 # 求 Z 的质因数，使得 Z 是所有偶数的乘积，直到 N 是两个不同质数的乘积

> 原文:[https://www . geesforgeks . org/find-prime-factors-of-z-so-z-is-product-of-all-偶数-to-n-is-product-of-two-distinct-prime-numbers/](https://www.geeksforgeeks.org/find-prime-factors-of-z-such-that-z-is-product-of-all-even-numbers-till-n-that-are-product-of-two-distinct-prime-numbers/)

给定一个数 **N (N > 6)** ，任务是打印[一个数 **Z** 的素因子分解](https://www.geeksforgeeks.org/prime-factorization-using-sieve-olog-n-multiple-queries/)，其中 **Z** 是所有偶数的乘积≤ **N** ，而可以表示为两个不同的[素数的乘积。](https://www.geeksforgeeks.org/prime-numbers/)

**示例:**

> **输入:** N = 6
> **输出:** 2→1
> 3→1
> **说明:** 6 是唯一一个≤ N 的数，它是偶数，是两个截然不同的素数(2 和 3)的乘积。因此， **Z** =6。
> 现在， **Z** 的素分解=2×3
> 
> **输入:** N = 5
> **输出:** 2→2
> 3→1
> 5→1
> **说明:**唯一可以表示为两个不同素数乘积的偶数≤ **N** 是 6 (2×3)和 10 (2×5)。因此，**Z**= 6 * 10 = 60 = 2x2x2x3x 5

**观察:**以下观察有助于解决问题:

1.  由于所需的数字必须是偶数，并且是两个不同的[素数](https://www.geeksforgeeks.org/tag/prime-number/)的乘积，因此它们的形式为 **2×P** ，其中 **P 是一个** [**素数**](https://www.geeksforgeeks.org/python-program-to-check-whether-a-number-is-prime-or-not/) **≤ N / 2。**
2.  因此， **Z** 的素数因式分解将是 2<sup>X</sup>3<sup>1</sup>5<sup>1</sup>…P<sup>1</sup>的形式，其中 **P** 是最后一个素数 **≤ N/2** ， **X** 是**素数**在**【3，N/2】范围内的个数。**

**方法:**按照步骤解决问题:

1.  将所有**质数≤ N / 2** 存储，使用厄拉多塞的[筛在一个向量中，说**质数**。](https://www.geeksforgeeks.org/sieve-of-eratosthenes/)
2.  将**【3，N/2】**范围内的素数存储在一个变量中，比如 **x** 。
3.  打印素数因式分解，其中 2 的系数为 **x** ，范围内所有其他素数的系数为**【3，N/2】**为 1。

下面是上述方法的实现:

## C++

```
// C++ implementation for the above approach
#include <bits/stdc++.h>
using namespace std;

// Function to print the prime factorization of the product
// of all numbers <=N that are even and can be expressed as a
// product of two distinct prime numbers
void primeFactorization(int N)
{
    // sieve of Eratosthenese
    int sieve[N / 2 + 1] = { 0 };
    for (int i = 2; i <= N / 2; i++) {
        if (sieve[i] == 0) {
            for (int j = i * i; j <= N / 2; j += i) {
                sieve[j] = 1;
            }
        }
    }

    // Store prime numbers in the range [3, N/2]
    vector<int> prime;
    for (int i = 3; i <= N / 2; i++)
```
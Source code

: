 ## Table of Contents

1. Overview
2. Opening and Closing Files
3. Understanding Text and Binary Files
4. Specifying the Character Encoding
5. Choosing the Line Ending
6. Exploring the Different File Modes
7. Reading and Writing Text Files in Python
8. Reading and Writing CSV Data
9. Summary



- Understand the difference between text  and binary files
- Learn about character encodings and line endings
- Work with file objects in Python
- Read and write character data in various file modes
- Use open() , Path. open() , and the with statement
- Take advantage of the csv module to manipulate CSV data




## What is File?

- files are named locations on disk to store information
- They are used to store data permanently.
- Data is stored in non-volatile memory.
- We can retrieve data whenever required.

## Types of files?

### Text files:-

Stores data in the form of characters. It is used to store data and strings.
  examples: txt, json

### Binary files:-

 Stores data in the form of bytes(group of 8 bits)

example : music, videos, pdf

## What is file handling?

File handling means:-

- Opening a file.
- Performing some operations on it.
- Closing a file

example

= = =

- _What to work on_:
Find all the lines with "bits" in the data and copy them.

- _Output for this task_:
#include <bits/stdc++.h>
 Stores data in the form of bytes(group of 8 bits)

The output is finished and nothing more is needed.